China’s port system appears to be benefiting from this shift. The Yangshan Deepwater Port, a core part of the Shanghai complex, now connects to around 350 international liner services and more than 700 ports worldwide, placing it at the sharp end of global container networks. UNCTAD’s liner shipping connectivity index consistently ranks China among the world’s best-connected maritime nations, with Shanghai leading that network.
Analysts note that tariff-related frontloading has supported volumes this year, as shippers rushed cargo ahead of potential new US and other trade measures. However, such pre-ordering typically produces short-lived spikes rather than sustained growth. Shanghai’s steady 6.5% increase across most of the year suggests deeper, structural drivers at work.
The concentration of cargo flows through a small number of mega hubs is also creating new risks for cargo owners. Industry sources point to cases where manufacturers that diversified production under “China plus one” strategies still found that a majority of their deepsea containers continued to pass through Chinese hubs such as Shanghai, either as origins, consolidation points or transhipment stops.

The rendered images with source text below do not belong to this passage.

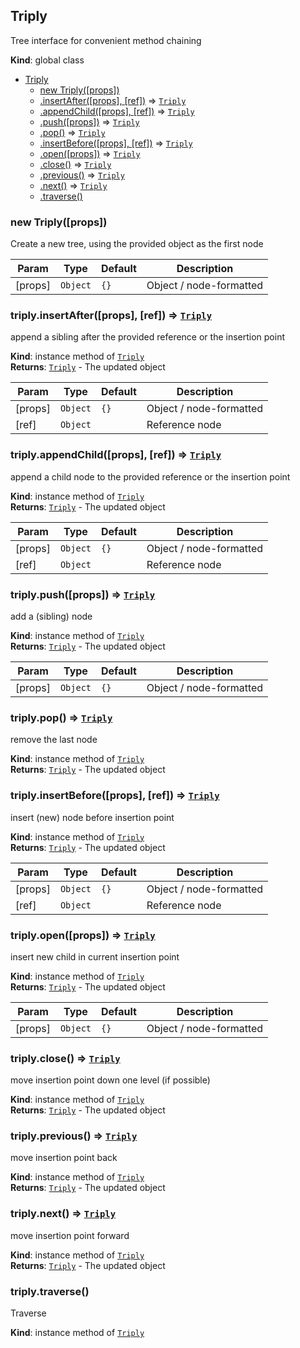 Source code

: <a name="Triply"></a>

## Triply
Tree interface for convenient method chaining

**Kind**: global class  

* [Triply](#Triply)
    * [new Triply([props])](#new_Triply_new)
    * [.insertAfter([props], [ref])](#Triply+insertAfter) ⇒ [<code>Triply</code>](#Triply)
    * [.appendChild([props], [ref])](#Triply+appendChild) ⇒ [<code>Triply</code>](#Triply)
    * [.push([props])](#Triply+push) ⇒ [<code>Triply</code>](#Triply)
    * [.pop()](#Triply+pop) ⇒ [<code>Triply</code>](#Triply)
    * [.insertBefore([props], [ref])](#Triply+insertBefore) ⇒ [<code>Triply</code>](#Triply)
    * [.open([props])](#Triply+open) ⇒ [<code>Triply</code>](#Triply)
    * [.close()](#Triply+close) ⇒ [<code>Triply</code>](#Triply)
    * [.previous()](#Triply+previous) ⇒ [<code>Triply</code>](#Triply)
    * [.next()](#Triply+next) ⇒ [<code>Triply</code>](#Triply)
    * [.traverse()](#Triply+traverse)

<a name="new_Triply_new"></a>

### new Triply([props])
Create a new tree, using the provided object as the first node


| Param | Type | Default | Description |
| --- | --- | --- | --- |
| [props] | <code>Object</code> | <code>{}</code> | Object / node-formatted |

<a name="Triply+insertAfter"></a>

### triply.insertAfter([props], [ref]) ⇒ [<code>Triply</code>](#Triply)
append a sibling after the provided reference or the insertion point

**Kind**: instance method of [<code>Triply</code>](#Triply)  
**Returns**: [<code>Triply</code>](#Triply) - The updated object  

| Param | Type | Default | Description |
| --- | --- | --- | --- |
| [props] | <code>Object</code> | <code>{}</code> | Object / node-formatted |
| [ref] | <code>Object</code> |  | Reference node |

<a name="Triply+appendChild"></a>

### triply.appendChild([props], [ref]) ⇒ [<code>Triply</code>](#Triply)
append a child node to the provided reference or the insertion point

**Kind**: instance method of [<code>Triply</code>](#Triply)  
**Returns**: [<code>Triply</code>](#Triply) - The updated object  

| Param | Type | Default | Description |
| --- | --- | --- | --- |
| [props] | <code>Object</code> | <code>{}</code> | Object / node-formatted |
| [ref] | <code>Object</code> |  | Reference node |

<a name="Triply+push"></a>

### triply.push([props]) ⇒ [<code>Triply</code>](#Triply)
add a (sibling) node

**Kind**: instance method of [<code>Triply</code>](#Triply)  
**Returns**: [<code>Triply</code>](#Triply) - The updated object  

| Param | Type | Default | Description |
| --- | --- | --- | --- |
| [props] | <code>Object</code> | <code>{}</code> | Object / node-formatted |

<a name="Triply+pop"></a>

### triply.pop() ⇒ [<code>Triply</code>](#Triply)
remove the last node

**Kind**: instance method of [<code>Triply</code>](#Triply)  
**Returns**: [<code>Triply</code>](#Triply) - The updated object  
<a name="Triply+insertBefore"></a>

### triply.insertBefore([props], [ref]) ⇒ [<code>Triply</code>](#Triply)
insert (new) node before insertion point

**Kind**: instance method of [<code>Triply</code>](#Triply)  
**Returns**: [<code>Triply</code>](#Triply) - The updated object  

| Param | Type | Default | Description |
| --- | --- | --- | --- |
| [props] | <code>Object</code> | <code>{}</code> | Object / node-formatted |
| [ref] | <code>Object</code> |  | Reference node |

<a name="Triply+open"></a>

### triply.open([props]) ⇒ [<code>Triply</code>](#Triply)
insert new child in current insertion point

**Kind**: instance method of [<code>Triply</code>](#Triply)  
**Returns**: [<code>Triply</code>](#Triply) - The updated object  

| Param | Type | Default | Description |
| --- | --- | --- | --- |
| [props] | <code>Object</code> | <code>{}</code> | Object / node-formatted |

<a name="Triply+close"></a>

### triply.close() ⇒ [<code>Triply</code>](#Triply)
move insertion point down one level (if possible)

**Kind**: instance method of [<code>Triply</code>](#Triply)  
**Returns**: [<code>Triply</code>](#Triply) - The updated object  
<a name="Triply+previous"></a>

### triply.previous() ⇒ [<code>Triply</code>](#Triply)
move insertion point back

**Kind**: instance method of [<code>Triply</code>](#Triply)  
**Returns**: [<code>Triply</code>](#Triply) - The updated object  
<a name="Triply+next"></a>

### triply.next() ⇒ [<code>Triply</code>](#Triply)
move insertion point forward

**Kind**: instance method of [<code>Triply</code>](#Triply)  
**Returns**: [<code>Triply</code>](#Triply) - The updated object  
<a name="Triply+traverse"></a>

### triply.traverse()
Traverse

**Kind**: instance method of [<code>Triply</code>](#Triply)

Chinese port operators and investors now hold stakes in terminals across the Global South, while domestic gateways continue to channel more cargo into containerised, hub-and-spoke networks. The result is a system in which a handful of ports carry a disproportionate share of global container volumes, increasing efficiency but also exposure.
Industry experts argue that shippers and beneficial cargo owners (BCOs) need to reassess resilience strategies, looking beyond factory locations to measure port and routing dependence. Designing alternative routings via non-Chinese hubs, and modelling cost, time, emissions and regulatory risks, is increasingly seen as essential.
Despite the risks, Shanghai’s dominance shows little sign of fading. Domestically, the port is positioned as a symbol of China’s continued opening and integration with global trade. Internationally, its scale and connectivity make it difficult to bypass.
Shanghai’s performance in 2025 sends a clear signal: in container shipping, resilience and vulnerability are no longer defined only by where goods are made, but by where global trade converges at the waterfront.